● GOAL OF THE EXERCISE
Leaving out the images, reproduce every line of the data that follows exactly.

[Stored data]

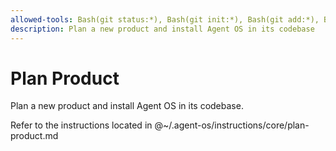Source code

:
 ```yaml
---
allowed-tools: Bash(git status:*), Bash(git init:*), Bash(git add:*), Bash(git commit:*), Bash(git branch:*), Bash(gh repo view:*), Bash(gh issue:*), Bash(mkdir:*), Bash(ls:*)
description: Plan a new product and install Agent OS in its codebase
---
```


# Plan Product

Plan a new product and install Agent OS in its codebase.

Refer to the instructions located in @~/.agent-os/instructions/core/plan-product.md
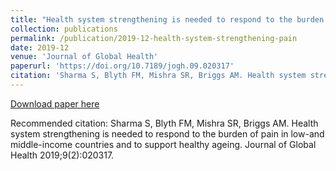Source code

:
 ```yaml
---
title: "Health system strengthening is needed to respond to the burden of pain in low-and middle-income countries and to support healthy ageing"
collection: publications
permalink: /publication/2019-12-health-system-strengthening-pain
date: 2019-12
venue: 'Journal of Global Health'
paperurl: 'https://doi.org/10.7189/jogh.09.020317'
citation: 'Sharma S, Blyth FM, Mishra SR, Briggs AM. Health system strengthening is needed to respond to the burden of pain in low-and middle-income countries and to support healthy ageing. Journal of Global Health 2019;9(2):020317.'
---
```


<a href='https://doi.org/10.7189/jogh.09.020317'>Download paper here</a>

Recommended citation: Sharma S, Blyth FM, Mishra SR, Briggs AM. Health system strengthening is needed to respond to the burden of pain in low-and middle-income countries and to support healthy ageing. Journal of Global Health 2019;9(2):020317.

● WRITTEN REPLY
Source code

:
 ```yaml
---
allowed-tools: Bash(git status:*), Bash(git init:*), Bash(git add:*), Bash(git commit:*), Bash(git branch:*), Bash(gh repo view:*), Bash(gh issue:*), Bash(mkdir:*), Bash(ls:*)
description: Plan a new product and install Agent OS in its codebase
---
```


# Plan Product

Plan a new product and install Agent OS in its codebase.

Refer to the instructions located in @~/.agent-os/instructions/core/plan-product.md
Source code

:
 ```yaml
---
title: "Health system strengthening is needed to respond to the burden of pain in low-and middle-income countries and to support healthy ageing"
collection: publications
permalink: /publication/2019-12-health-system-strengthening-pain
date: 2019-12
venue: 'Journal of Global Health'
paperurl: 'https://doi.org/10.7189/jogh.09.020317'
citation: 'Sharma S, Blyth FM, Mishra SR, Briggs AM. Health system strengthening is needed to respond to the burden of pain in low-and middle-income countries and to support healthy ageing. Journal of Global Health 2019;9(2):020317.'
---
```


<a href='https://doi.org/10.7189/jogh.09.020317'>Download paper here</a>

Recommended citation: Sharma S, Blyth FM, Mishra SR, Briggs AM. Health system strengthening is needed to respond to the burden of pain in low-and middle-income countries and to support healthy ageing. Journal of Global Health 2019;9(2):020317.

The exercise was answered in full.